TW: Totally, if I may just build on that, I’ve never met anyone like Bryant before. Just the intersection of skills that he has is amazing and has been extremely influential in us figuring this out. So that’s one piece of it and the other thing, coming to his last point, at the end of the day what we’re looking for is which accounts are the super high intent, which ones are the mediums, and which ones are the low ones. We are trying to get a more nuanced view of intent data and the prioritization of our resources.
AD: Super sophisticated and I really appreciate the breakdown. Hopefully, it gives the other ABX and RevOps folks out there a template that they can also follow. Last question. Super curious to hear how Relevvo has helped you in this journey.
TW: We have high pipeline and revenue targets, and we can’t just rely on intent or think about all intent as being equal and prioritize accounts that way. We have to differentiate. That’s why Relevvo has been so helpful because it allows us to remove bias and guessing from the equation.
We’ve removed the normalization of data that a business intelligence group would normally have to do because Bryant has done it. We’ve set these thresholds working with you guys to have a simple account score. It helps us to understand the technological crossing of the chasm. Who are the innovators and early adopters and how do we foster a relationship of education as it relates to our messaging and positioning in the market.

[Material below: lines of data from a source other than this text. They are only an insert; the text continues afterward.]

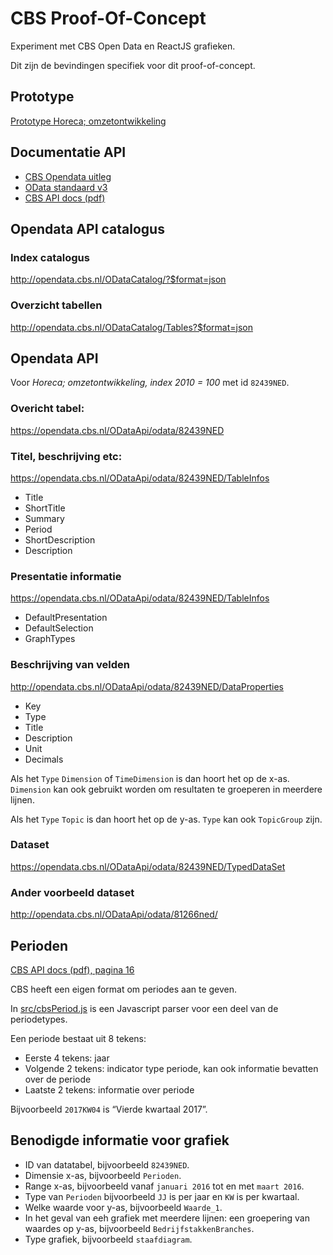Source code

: # CBS Proof-Of-Concept

Experiment met CBS Open Data en ReactJS grafieken.

Dit zijn de bevindingen specifiek voor dit proof-of-concept. 


## Prototype

[Prototype Horeca; omzetontwikkeling](https://ondernemerspleinlab.github.io/cbs-poc/)


## Documentatie API

- [CBS Opendata uitleg](https://www.cbs.nl/nl-nl/onze-diensten/open-data/databank-cbs-statline-als-open-data)
- [OData standaard v3](http://www.odata.org/documentation/odata-version-3-0/)
- [CBS API docs (pdf)](https://www.cbs.nl/-/media/_pdf/2017/13/handleiding-cbs-open-data-services.pdf?la=nl-nl)


## Opendata API catalogus

### Index catalogus

http://opendata.cbs.nl/ODataCatalog/?$format=json


### Overzicht tabellen

http://opendata.cbs.nl/ODataCatalog/Tables?$format=json


## Opendata API

Voor *Horeca; omzetontwikkeling, index 2010 = 100* met id `82439NED`.


### Overicht tabel:

https://opendata.cbs.nl/ODataApi/odata/82439NED


### Titel, beschrijving etc:

https://opendata.cbs.nl/ODataApi/odata/82439NED/TableInfos

- Title
- ShortTitle
- Summary
- Period
- ShortDescription
- Description

### Presentatie informatie

https://opendata.cbs.nl/ODataApi/odata/82439NED/TableInfos

- DefaultPresentation
- DefaultSelection
- GraphTypes


### Beschrijving van velden

http://opendata.cbs.nl/ODataApi/odata/82439NED/DataProperties

- Key
- Type
- Title
- Description
- Unit
- Decimals

Als het `Type` `Dimension` of `TimeDimension` is dan hoort het op de x-as. `Dimension` kan ook gebruikt worden om resultaten te groeperen in meerdere lijnen.

Als het `Type` `Topic` is dan hoort het op de y-as. `Type` kan ook `TopicGroup` zijn.



### Dataset

https://opendata.cbs.nl/ODataApi/odata/82439NED/TypedDataSet


### Ander voorbeeld dataset

http://opendata.cbs.nl/ODataApi/odata/81266ned/


## Perioden

[CBS API docs (pdf), pagina 16](https://www.cbs.nl/-/media/_pdf/2017/13/handleiding-cbs-open-data-services.pdf?la=nl-nl)

CBS heeft een eigen format om periodes aan te geven.

In [src/cbsPeriod.js](src/cbsPeriod.js) is een Javascript parser voor een deel van de periodetypes.

Een periode bestaat uit 8 tekens:

- Eerste 4 tekens: jaar
- Volgende 2 tekens: indicator type periode, kan ook informatie bevatten over de periode
- Laatste 2 tekens: informatie over periode

Bijvoorbeeld `2017KW04` is “Vierde kwartaal 2017”.


## Benodigde informatie voor grafiek

- ID van datatabel, bijvoorbeeld `82439NED`.
- Dimensie x-as, bijvoorbeeld `Perioden`.
- Range x-as, bijvoorbeeld vanaf `januari 2016` tot en met `maart 2016`.
- Type van `Perioden` bijvoorbeeld `JJ` is per jaar en `KW` is per kwartaal.
- Welke waarde voor y-as, bijvoorbeeld `Waarde_1`.
- In het geval van eeh grafiek met meerdere lijnen: een groepering van waardes op y-as, bijvoorbeeld `BedrijfstakkenBranches`.
- Type grafiek, bijvoorbeeld `staafdiagram`.
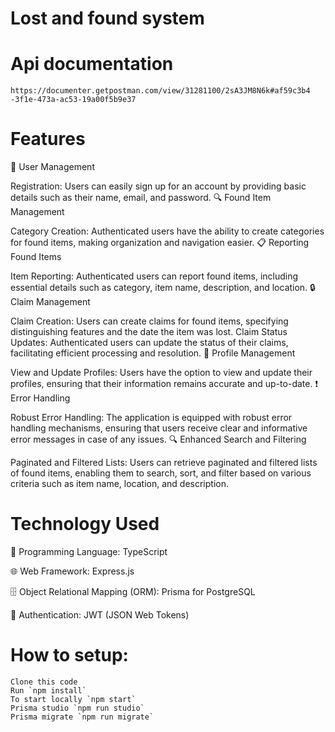 # Lost and found system

# Api documentation

    https://documenter.getpostman.com/view/31281100/2sA3JM8N6k#af59c3b4
    -3f1e-473a-ac53-19a00f5b9e37

# Features

👤 User Management

Registration: Users can easily sign up for an account by providing basic details such as their name, email, and password.
🔍 Found Item Management

Category Creation: Authenticated users have the ability to create categories for found items, making organization and navigation easier.
📋 Reporting Found Items

Item Reporting: Authenticated users can report found items, including essential details such as category, item name, description, and location.
🔒 Claim Management

Claim Creation: Users can create claims for found items, specifying distinguishing features and the date the item was lost.
Claim Status Updates: Authenticated users can update the status of their claims, facilitating efficient processing and resolution.
👤 Profile Management

View and Update Profiles: Users have the option to view and update their profiles, ensuring that their information remains accurate and up-to-date.
❗ Error Handling

Robust Error Handling: The application is equipped with robust error handling mechanisms, ensuring that users receive clear and informative error messages in case of any issues.
🔍 Enhanced Search and Filtering

Paginated and Filtered Lists: Users can retrieve paginated and filtered lists of found items, enabling them to search, sort, and filter based on various criteria such as item name, location, and description.

# Technology Used

🚀 Programming Language: TypeScript

🌐 Web Framework: Express.js

🗄️ Object Relational Mapping (ORM): Prisma for PostgreSQL

🔐 Authentication: JWT (JSON Web Tokens)

# How to setup:

    Clone this code
    Run `npm install`
    To start locally `npm start`
    Prisma studio `npm run studio`
    Prisma migrate `npm run migrate`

BP: Relevvo’s technology has been especially helpful with that last point there, about who the early adopters or innovators are. Whenever you’re trying to go in and replace another technology, especially with IT, it’s never an easy sell. People typically try to avoid the whole rip-and-replace thing unless the pain is extremely high or there is someone there that wants to update to the latest version of that technology. Evidence of high pain is especially difficult to find until you start talking to someone on the phone but knowing if someone is open to change or looking to innovate is a little easier using the technology available. So that’s what you’ve really been able to help us find. We can now locate those early adopters and innovators by combining all of these signals of implied intent. Sorting that compiled account list based on behavioral attributes, tech stack, and other signals that you provide to help us accurately apply scores. We then pipe those accounts out to the SDRs and go from there.
AD: This has all been really fascinating and I think we should probably have another call on this. This will be our first multi-part blog post. Let’s schedule some time to dive into these points in more detail. This would be massively helpful for anyone in an ABX position or otherwise. Thank you for your time, this has been really fun!